Adjusted Earnings per Share2 Reconciliation for Q3/14 and Q3/13
The following is a reconciliation of earnings per share to adjusted earnings per share2:
Q3/14 | Q3/13 | ||||||||
(unaudited) | Basic | Diluted | Basic | Diluted | |||||
Earnings per share3 | $0.73 | $0.73 | $0.35 | $0.35 | |||||
Adjustment related to: | |||||||||
Amortization of intangibles related to acquisitions | 0.13 | 0.13 | 0.14 | 0.14 | |||||
Credit facility refinancing expenses | - | - | 0.22 | 0.22 | |||||
Maple Transaction and integration costs | - | - | 0.04 | 0.04 | |||||
Adjusted earnings per share2 | $0.86 | $0.86 | $0.75 | $0.75 | |||||
Weighted average number of common shares outstanding | 54,302,453 | 54,334,116 | 54,087,535 | 54,141,064 | |||||
The increase in adjusted EPS to $0.86 in Q3/14 from $0.75 in Q3/13 reflected an increase in revenue and lower finance costs.
RESULTS OF OPERATIONS
Revenue
Revenue was $170.2 million in Q3/14, up 4.9 million or 3% compared with $165.3 million in Q3/13. There were increases in issuer services, energy markets trading and clearing, information services, and technology and other revenue.

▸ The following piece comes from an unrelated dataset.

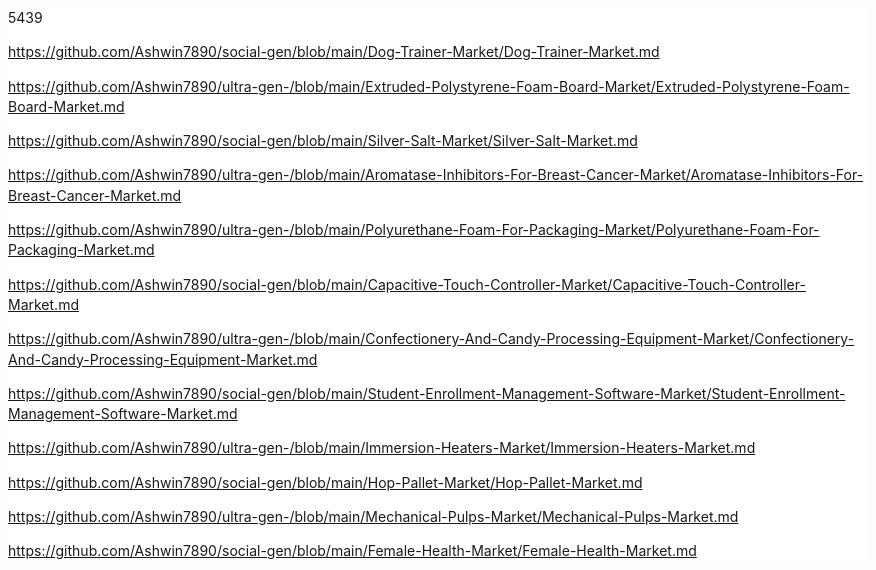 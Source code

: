 5439</p><p><a href="https://github.com/Ashwin7890/social-gen/blob/main/Dog-Trainer-Market/Dog-Trainer-Market.md">https://github.com/Ashwin7890/social-gen/blob/main/Dog-Trainer-Market/Dog-Trainer-Market.md</a></p><p><a href="https://github.com/Ashwin7890/ultra-gen-/blob/main/Extruded-Polystyrene-Foam-Board-Market/Extruded-Polystyrene-Foam-Board-Market.md">https://github.com/Ashwin7890/ultra-gen-/blob/main/Extruded-Polystyrene-Foam-Board-Market/Extruded-Polystyrene-Foam-Board-Market.md</a></p><p><a href="https://github.com/Ashwin7890/social-gen/blob/main/Silver-Salt-Market/Silver-Salt-Market.md">https://github.com/Ashwin7890/social-gen/blob/main/Silver-Salt-Market/Silver-Salt-Market.md</a></p><p><a href="https://github.com/Ashwin7890/ultra-gen-/blob/main/Aromatase-Inhibitors-For-Breast-Cancer-Market/Aromatase-Inhibitors-For-Breast-Cancer-Market.md">https://github.com/Ashwin7890/ultra-gen-/blob/main/Aromatase-Inhibitors-For-Breast-Cancer-Market/Aromatase-Inhibitors-For-Breast-Cancer-Market.md</a></p><p><a href="https://github.com/Ashwin7890/ultra-gen-/blob/main/Polyurethane-Foam-For-Packaging-Market/Polyurethane-Foam-For-Packaging-Market.md">https://github.com/Ashwin7890/ultra-gen-/blob/main/Polyurethane-Foam-For-Packaging-Market/Polyurethane-Foam-For-Packaging-Market.md</a></p><p><a href="https://github.com/Ashwin7890/social-gen/blob/main/Capacitive-Touch-Controller-Market/Capacitive-Touch-Controller-Market.md">https://github.com/Ashwin7890/social-gen/blob/main/Capacitive-Touch-Controller-Market/Capacitive-Touch-Controller-Market.md</a></p><p><a href="https://github.com/Ashwin7890/ultra-gen-/blob/main/Confectionery-And-Candy-Processing-Equipment-Market/Confectionery-And-Candy-Processing-Equipment-Market.md">https://github.com/Ashwin7890/ultra-gen-/blob/main/Confectionery-And-Candy-Processing-Equipment-Market/Confectionery-And-Candy-Processing-Equipment-Market.md</a></p><p><a href="https://github.com/Ashwin7890/social-gen/blob/main/Student-Enrollment-Management-Software-Market/Student-Enrollment-Management-Software-Market.md">https://github.com/Ashwin7890/social-gen/blob/main/Student-Enrollment-Management-Software-Market/Student-Enrollment-Management-Software-Market.md</a></p><p><a href="https://github.com/Ashwin7890/ultra-gen-/blob/main/Immersion-Heaters-Market/Immersion-Heaters-Market.md">https://github.com/Ashwin7890/ultra-gen-/blob/main/Immersion-Heaters-Market/Immersion-Heaters-Market.md</a></p><p><a href="https://github.com/Ashwin7890/social-gen/blob/main/Hop-Pallet-Market/Hop-Pallet-Market.md">https://github.com/Ashwin7890/social-gen/blob/main/Hop-Pallet-Market/Hop-Pallet-Market.md</a></p><p><a href="https://github.com/Ashwin7890/ultra-gen-/blob/main/Mechanical-Pulps-Market/Mechanical-Pulps-Market.md">https://github.com/Ashwin7890/ultra-gen-/blob/main/Mechanical-Pulps-Market/Mechanical-Pulps-Market.md</a></p><p><a href="https://github.com/Ashwin7890/social-gen/blob/main/Female-Health-Market/Female-Health-Market.md">https://github.com/Ashwin7890/social-gen/blob/main/Female-Health-Market/Female-Health-Market.md</a></p>
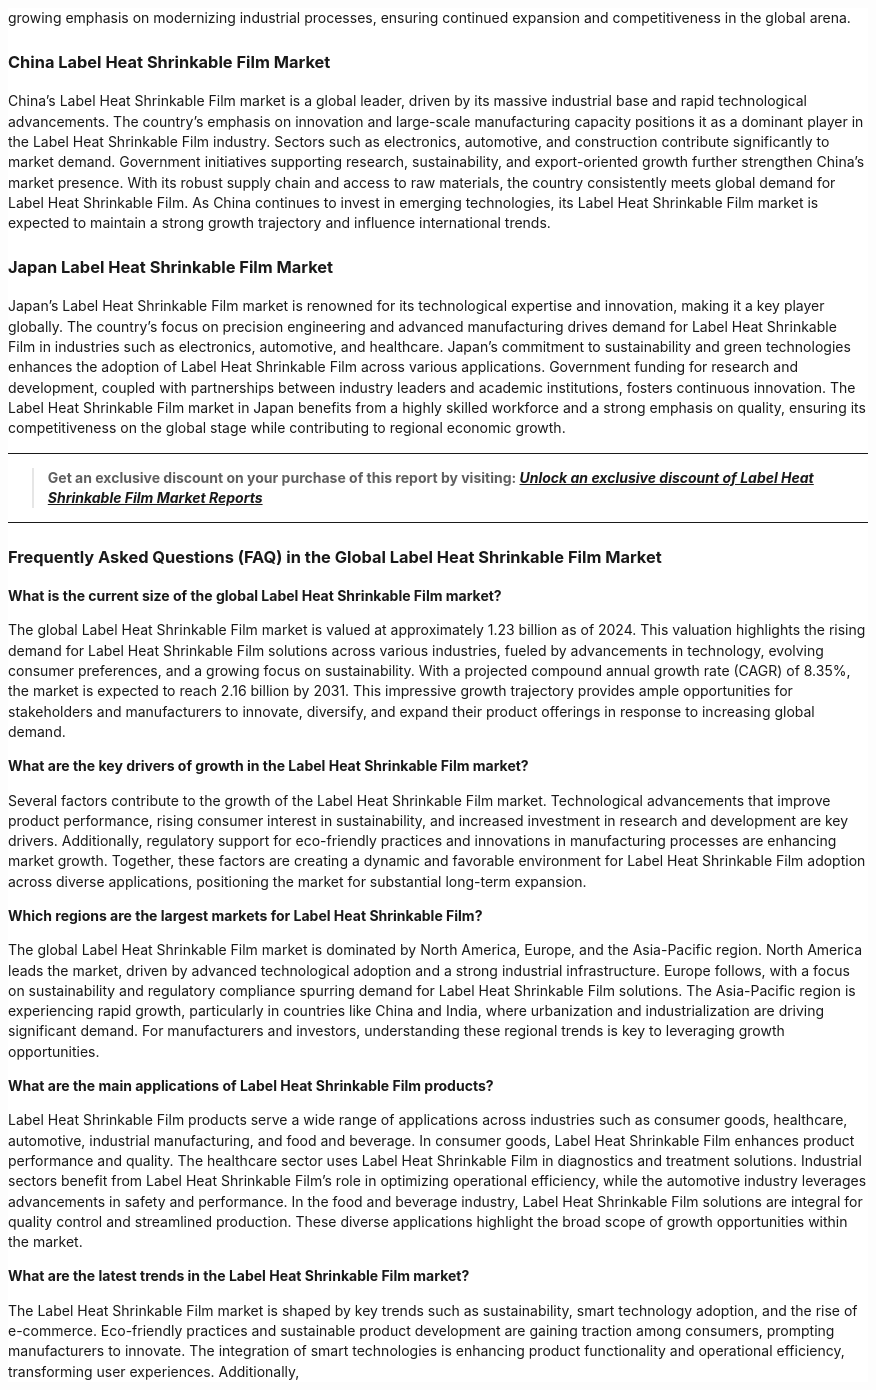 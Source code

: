 growing emphasis on modernizing industrial processes, ensuring continued expansion and competitiveness in the global arena.</p><h3>China Label Heat Shrinkable Film Market</h3><p>China&rsquo;s Label Heat Shrinkable Film market is a global leader, driven by its massive industrial base and rapid technological advancements. The country&rsquo;s emphasis on innovation and large-scale manufacturing capacity positions it as a dominant player in the Label Heat Shrinkable Film industry. Sectors such as electronics, automotive, and construction contribute significantly to market demand. Government initiatives supporting research, sustainability, and export-oriented growth further strengthen China&rsquo;s market presence. With its robust supply chain and access to raw materials, the country consistently meets global demand for Label Heat Shrinkable Film. As China continues to invest in emerging technologies, its Label Heat Shrinkable Film market is expected to maintain a strong growth trajectory and influence international trends.</p><h3>Japan Label Heat Shrinkable Film Market</h3><p>Japan&rsquo;s Label Heat Shrinkable Film market is renowned for its technological expertise and innovation, making it a key player globally. The country&rsquo;s focus on precision engineering and advanced manufacturing drives demand for Label Heat Shrinkable Film in industries such as electronics, automotive, and healthcare. Japan&rsquo;s commitment to sustainability and green technologies enhances the adoption of Label Heat Shrinkable Film across various applications. Government funding for research and development, coupled with partnerships between industry leaders and academic institutions, fosters continuous innovation. The Label Heat Shrinkable Film market in Japan benefits from a highly skilled workforce and a strong emphasis on quality, ensuring its competitiveness on the global stage while contributing to regional economic growth.</p><hr /><blockquote><p><strong>Get an exclusive discount on your purchase of this report by visiting: <em><a href="://marketresearchpulse.com/ask-for-discount/146784?utm_source=Github&amp;utm_medium=027">Unlock an exclusive discount of Label Heat Shrinkable Film Market Reports</a></em>&nbsp;</strong></p></blockquote><hr /><h3>Frequently Asked Questions (FAQ) in the Global Label Heat Shrinkable Film Market</h3><p><strong>What is the current size of the global Label Heat Shrinkable Film market?</strong></p><p>The global Label Heat Shrinkable Film market is valued at approximately 1.23 billion as of 2024. This valuation highlights the rising demand for Label Heat Shrinkable Film solutions across various industries, fueled by advancements in technology, evolving consumer preferences, and a growing focus on sustainability. With a projected compound annual growth rate (CAGR) of 8.35%, the market is expected to reach 2.16 billion by 2031. This impressive growth trajectory provides ample opportunities for stakeholders and manufacturers to innovate, diversify, and expand their product offerings in response to increasing global demand.</p><p><strong>What are the key drivers of growth in the Label Heat Shrinkable Film market?</strong></p><p>Several factors contribute to the growth of the Label Heat Shrinkable Film market. Technological advancements that improve product performance, rising consumer interest in sustainability, and increased investment in research and development are key drivers. Additionally, regulatory support for eco-friendly practices and innovations in manufacturing processes are enhancing market growth. Together, these factors are creating a dynamic and favorable environment for Label Heat Shrinkable Film adoption across diverse applications, positioning the market for substantial long-term expansion.</p><p><strong>Which regions are the largest markets for Label Heat Shrinkable Film?</strong></p><p>The global Label Heat Shrinkable Film market is dominated by North America, Europe, and the Asia-Pacific region. North America leads the market, driven by advanced technological adoption and a strong industrial infrastructure. Europe follows, with a focus on sustainability and regulatory compliance spurring demand for Label Heat Shrinkable Film solutions. The Asia-Pacific region is experiencing rapid growth, particularly in countries like China and India, where urbanization and industrialization are driving significant demand. For manufacturers and investors, understanding these regional trends is key to leveraging growth opportunities.</p><p><strong>What are the main applications of Label Heat Shrinkable Film products?</strong></p><p>Label Heat Shrinkable Film products serve a wide range of applications across industries such as consumer goods, healthcare, automotive, industrial manufacturing, and food and beverage. In consumer goods, Label Heat Shrinkable Film enhances product performance and quality. The healthcare sector uses Label Heat Shrinkable Film in diagnostics and treatment solutions. Industrial sectors benefit from Label Heat Shrinkable Film&rsquo;s role in optimizing operational efficiency, while the automotive industry leverages advancements in safety and performance. In the food and beverage industry, Label Heat Shrinkable Film solutions are integral for quality control and streamlined production. These diverse applications highlight the broad scope of growth opportunities within the market.</p><p><strong>What are the latest trends in the Label Heat Shrinkable Film market?</strong></p><p>The Label Heat Shrinkable Film market is shaped by key trends such as sustainability, smart technology adoption, and the rise of e-commerce. Eco-friendly practices and sustainable product development are gaining traction among consumers, prompting manufacturers to innovate. The integration of smart technologies is enhancing product functionality and operational efficiency, transforming user experiences. Additionally,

These increases were partially offset by the impact of the discontinuation of CDS services largely related to the administration of SEDAR, SEDI and NRD effective January 31, 2014. The revenue increases were also partially offset by lower trading revenue from BOX and cash markets.
Operating Expenses
Operating expenses in Q3/14 were $107.1 million, up 0.7 million or 1% from $106.4 million in Q3/13. There was increased initiative spending, unrecoverable commodity taxes, bad debt expense, professional fees and marketing expenses in Q3/14 compared with Q3/13. These increases in operating expenses were largely offset by the impact of the cost synergies realized as a result of the integration of TMX Group Inc., The Canadian Depository for Securities Limited (CDS) and Alpha Trading Systems Inc. and Alpha Trading Systems Limited Partnership (collectively, Alpha), elimination of expenses related to providing SEDAR, SEDI and NRD services following the termination of the agreement with Canadian securities regulators on January 31, 2014, lower costs associated with our employee performance incentive plans and reduced depreciation and amortization expense.
Net income attributable to TMX Group shareholders
Net income attributable to TMX Group shareholders was $39.4 million in Q3/14, up 105% compared with net income of $19.2 million in Q3/13. Earnings per share attributable to TMX Group shareholders was $0.73 per common share on a basic and diluted basis in Q3/14, up 109% compared with $0.35 per common share on a basic and diluted basis in Q3/13. The increase is primarily attributable to the fact that we incurred $16.4 million of credit facility refinancing expenses in Q3/13 and had lower finance costs in Q3/14 compared with Q3/13 following the refinancing of approximately $1.0 billion of debt under our credit facility through the issuance of debentures, the amendment of our credit facility under more favourable terms at the end of Q3/13, and the launch of our Commercial Paper Program in June 2014. The increase also reflects higher revenue achieved in Q3/14 compared with Q3/13.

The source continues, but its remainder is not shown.